Library Woman: It's over there on that podium.

Jack Daniels: Thanks lady. (Daniels makes his way over). Now maybe Zero will open his eyes to the cold hard facts and realize that Jack Daniels ain't as crazy as he originally thought.

(Daniels walks up to the podium withthe dictionary on it. He opens it up and begins flips to about the very end of the dictionary. He begins searching until he finally finds what's he's looking for. He points it out as the camera gets a close-up of what Daniels is looking at and now reading...)

Zero: 1 a : the arithmetical symbol 0 or denoting the absence of all magnitude or quantity

Jack Daniels: Just like his name suggests, Zero, denotes the absence of the quantity of skill or talent this man has. Hell, I guess we can throw class into that one too if we really wanted to. Now, let's see what the next part says...

Zero: a) an insignificant person or thing : NONENTITY b) a state of total absence or neutrality; the lowest point

Jack Daniels: Damn, Jack Daniels couldn't have said it better himself...an isignificant person or thing. Ya see Zero, fact of the matter is, no one gives a flyin' fuck 'bout ya. That's why you're fightin' each and every week on the lower cards of Slugfest 'gainst pieces of shit like Minion and Dave Kramer and a bunch of other nobodies that the world has never heard of. The truth may hurt Zero. But ya better fuckin' believe that it ain't gonna hurt as much as this ass whoopen that's in store for ya this Monday night. Ya see, for Jack Daniels, it's an insult...a FUCKIN' INSULT to be steppin' in the same ring as ya. For Jack Daniels, it's as if he's takin' a step down by fightin' ya Zero. Ya may have made your marks in this industry in a short amount of time, but that doesn't mean jack shit to me or any of the drunkaholics out there. This drunken bastard is number one contender to the NEWF Heavyweight Title. He shouldn't be wastin' his drunken time with your ass Zero. But as long as you're gonna be in that same ring with The Drunk One, he might as well make it worthwhile and show ya just why Jack Daniels is The Whole Drunken Show. Just why Jack Daniels is The Drunk One. And just why...

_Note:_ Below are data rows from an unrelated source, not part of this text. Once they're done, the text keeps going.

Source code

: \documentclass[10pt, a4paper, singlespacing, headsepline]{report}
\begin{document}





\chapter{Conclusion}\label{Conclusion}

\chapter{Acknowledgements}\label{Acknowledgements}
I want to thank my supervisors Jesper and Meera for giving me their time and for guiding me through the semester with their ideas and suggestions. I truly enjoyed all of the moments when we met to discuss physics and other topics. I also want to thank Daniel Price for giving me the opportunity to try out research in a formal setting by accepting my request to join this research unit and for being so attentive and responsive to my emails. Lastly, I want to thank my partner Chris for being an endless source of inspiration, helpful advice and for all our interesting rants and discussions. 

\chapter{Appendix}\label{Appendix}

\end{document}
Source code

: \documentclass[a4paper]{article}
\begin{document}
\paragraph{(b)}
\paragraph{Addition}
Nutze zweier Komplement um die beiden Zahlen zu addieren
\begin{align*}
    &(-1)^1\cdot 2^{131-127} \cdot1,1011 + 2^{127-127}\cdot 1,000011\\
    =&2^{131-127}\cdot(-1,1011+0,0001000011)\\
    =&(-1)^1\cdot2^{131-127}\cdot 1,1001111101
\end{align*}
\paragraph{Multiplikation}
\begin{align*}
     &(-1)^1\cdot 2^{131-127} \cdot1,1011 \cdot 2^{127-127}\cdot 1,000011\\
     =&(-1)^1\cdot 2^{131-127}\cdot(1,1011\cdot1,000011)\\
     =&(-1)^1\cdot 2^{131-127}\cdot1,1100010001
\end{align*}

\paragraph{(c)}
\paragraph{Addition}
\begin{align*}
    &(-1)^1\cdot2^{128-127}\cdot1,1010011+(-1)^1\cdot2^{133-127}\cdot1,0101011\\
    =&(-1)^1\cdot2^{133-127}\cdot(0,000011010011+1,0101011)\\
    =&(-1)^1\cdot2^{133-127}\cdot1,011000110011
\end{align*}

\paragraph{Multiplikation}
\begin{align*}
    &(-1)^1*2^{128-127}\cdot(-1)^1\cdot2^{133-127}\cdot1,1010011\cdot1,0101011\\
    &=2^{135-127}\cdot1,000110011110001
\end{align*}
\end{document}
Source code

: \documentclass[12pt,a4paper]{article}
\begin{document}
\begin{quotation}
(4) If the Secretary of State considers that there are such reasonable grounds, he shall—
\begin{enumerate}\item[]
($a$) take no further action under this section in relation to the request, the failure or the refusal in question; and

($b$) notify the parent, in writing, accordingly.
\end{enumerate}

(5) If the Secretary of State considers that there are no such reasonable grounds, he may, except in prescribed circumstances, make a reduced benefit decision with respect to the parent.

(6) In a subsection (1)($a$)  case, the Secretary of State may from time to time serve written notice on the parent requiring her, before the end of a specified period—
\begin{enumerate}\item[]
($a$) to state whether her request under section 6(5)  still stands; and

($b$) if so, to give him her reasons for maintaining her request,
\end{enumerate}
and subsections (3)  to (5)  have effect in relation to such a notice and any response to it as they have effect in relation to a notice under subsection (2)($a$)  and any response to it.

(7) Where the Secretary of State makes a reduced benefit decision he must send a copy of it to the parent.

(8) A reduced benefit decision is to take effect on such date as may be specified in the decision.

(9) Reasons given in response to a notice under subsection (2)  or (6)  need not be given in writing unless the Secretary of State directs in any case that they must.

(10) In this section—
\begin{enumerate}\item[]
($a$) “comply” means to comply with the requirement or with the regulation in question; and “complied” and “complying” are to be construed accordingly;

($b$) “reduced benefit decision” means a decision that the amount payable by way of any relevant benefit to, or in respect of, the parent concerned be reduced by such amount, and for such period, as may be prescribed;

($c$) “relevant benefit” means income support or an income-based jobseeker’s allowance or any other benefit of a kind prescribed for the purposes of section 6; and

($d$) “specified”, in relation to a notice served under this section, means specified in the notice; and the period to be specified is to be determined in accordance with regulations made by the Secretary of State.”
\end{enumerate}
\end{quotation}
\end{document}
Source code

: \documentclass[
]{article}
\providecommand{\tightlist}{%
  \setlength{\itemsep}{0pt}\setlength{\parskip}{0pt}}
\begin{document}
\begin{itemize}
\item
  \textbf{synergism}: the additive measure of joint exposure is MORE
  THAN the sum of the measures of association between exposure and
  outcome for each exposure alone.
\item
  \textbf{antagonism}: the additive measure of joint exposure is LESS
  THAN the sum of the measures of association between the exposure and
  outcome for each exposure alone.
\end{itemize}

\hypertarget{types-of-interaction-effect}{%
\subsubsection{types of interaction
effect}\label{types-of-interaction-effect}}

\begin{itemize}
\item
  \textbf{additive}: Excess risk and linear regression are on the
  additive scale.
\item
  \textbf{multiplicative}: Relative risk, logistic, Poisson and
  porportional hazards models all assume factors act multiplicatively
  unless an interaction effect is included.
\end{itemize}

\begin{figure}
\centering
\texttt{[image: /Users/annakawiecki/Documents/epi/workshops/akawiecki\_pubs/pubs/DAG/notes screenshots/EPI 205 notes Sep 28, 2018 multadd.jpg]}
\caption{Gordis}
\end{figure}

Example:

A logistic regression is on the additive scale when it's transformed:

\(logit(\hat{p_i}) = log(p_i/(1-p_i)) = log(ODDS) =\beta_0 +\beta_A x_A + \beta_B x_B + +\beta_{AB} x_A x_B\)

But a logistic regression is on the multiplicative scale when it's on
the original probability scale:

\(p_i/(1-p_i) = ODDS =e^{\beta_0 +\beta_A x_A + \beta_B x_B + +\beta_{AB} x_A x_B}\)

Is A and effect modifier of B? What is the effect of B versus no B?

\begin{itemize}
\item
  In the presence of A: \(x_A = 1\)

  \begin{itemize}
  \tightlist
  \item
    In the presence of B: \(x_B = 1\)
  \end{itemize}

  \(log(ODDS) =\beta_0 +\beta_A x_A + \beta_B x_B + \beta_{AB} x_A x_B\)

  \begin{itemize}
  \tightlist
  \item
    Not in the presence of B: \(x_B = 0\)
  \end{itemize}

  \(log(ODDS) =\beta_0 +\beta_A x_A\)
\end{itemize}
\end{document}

JACK DANIELS AIN'T TO BE FUCKED WITH!!!

Jack Daniels: And then come Monday night Zero...Jack Daniels is gonna shut the door on the extremely little opportunity that exists for ya to make it to a level which Jack Daniels is currently at...and close the book on your pathetic, over-rated career.

(Daniels slams the dictionary shut scaring a few people around)

Till then...BITCH!

(And with that...the scene fades to black...)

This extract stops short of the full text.